I don't have much other than internet encouragement :), So good luck. I really hope you turn it around!
What do you think about the idea of just actualizing your own potential one step at a time, rather than comparing to other "successful" people and what they do?
I think that is cynical, but people have to realize "Intelligence" itself is not enough. You can either work on your soft-skills or you can put together a well rounded team working for you. For a small up-start relying on a friend or family with good soft-skills is a good start.
I was recently tapped for a VP position at a bank and out of curiosity I checked it out. An initial meeting later I could see I wasn't a good fit.

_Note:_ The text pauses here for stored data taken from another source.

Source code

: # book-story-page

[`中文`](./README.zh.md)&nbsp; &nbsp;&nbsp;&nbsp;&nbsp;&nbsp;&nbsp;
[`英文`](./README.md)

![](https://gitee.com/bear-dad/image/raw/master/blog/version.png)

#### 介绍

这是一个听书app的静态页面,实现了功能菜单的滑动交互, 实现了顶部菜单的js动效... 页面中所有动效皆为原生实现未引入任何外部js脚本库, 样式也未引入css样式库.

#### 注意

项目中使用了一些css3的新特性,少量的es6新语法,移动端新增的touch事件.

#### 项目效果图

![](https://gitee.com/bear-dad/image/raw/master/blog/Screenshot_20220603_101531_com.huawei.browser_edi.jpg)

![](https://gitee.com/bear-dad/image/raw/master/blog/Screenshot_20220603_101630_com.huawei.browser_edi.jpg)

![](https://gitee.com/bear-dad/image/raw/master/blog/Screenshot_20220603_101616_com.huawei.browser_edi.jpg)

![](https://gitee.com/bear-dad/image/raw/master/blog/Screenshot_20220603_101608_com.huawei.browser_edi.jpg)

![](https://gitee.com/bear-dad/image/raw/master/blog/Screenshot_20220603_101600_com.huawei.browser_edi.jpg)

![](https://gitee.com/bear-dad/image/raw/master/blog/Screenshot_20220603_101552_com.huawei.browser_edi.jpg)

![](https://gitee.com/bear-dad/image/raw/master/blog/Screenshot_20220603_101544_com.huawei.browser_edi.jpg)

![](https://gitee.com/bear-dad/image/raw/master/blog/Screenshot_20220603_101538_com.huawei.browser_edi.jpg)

I think there is a fundamental difference between myself and the people who are successful in such environments and I've been trying to figure it out. They all seem very confident, polished, with expensive clothes, but is there something deeper there involving people handling and politics that I just seem incapable of understanding or emulating?
20 years on, working mostly for startups and basically avoiding politics for the most part, I wonder if I've actually neglected a key component of my on the job learning by not exercising the soft skills more.
Really recommend Peter Drucker's books. It's not about Alpha at all, it's about effectiveness which also doesn't come naturally but can be habitually trained.
I don't think it's that bad. Most of the successful people I've meant were actually brilliant and deserved their success. There are exceptions of course.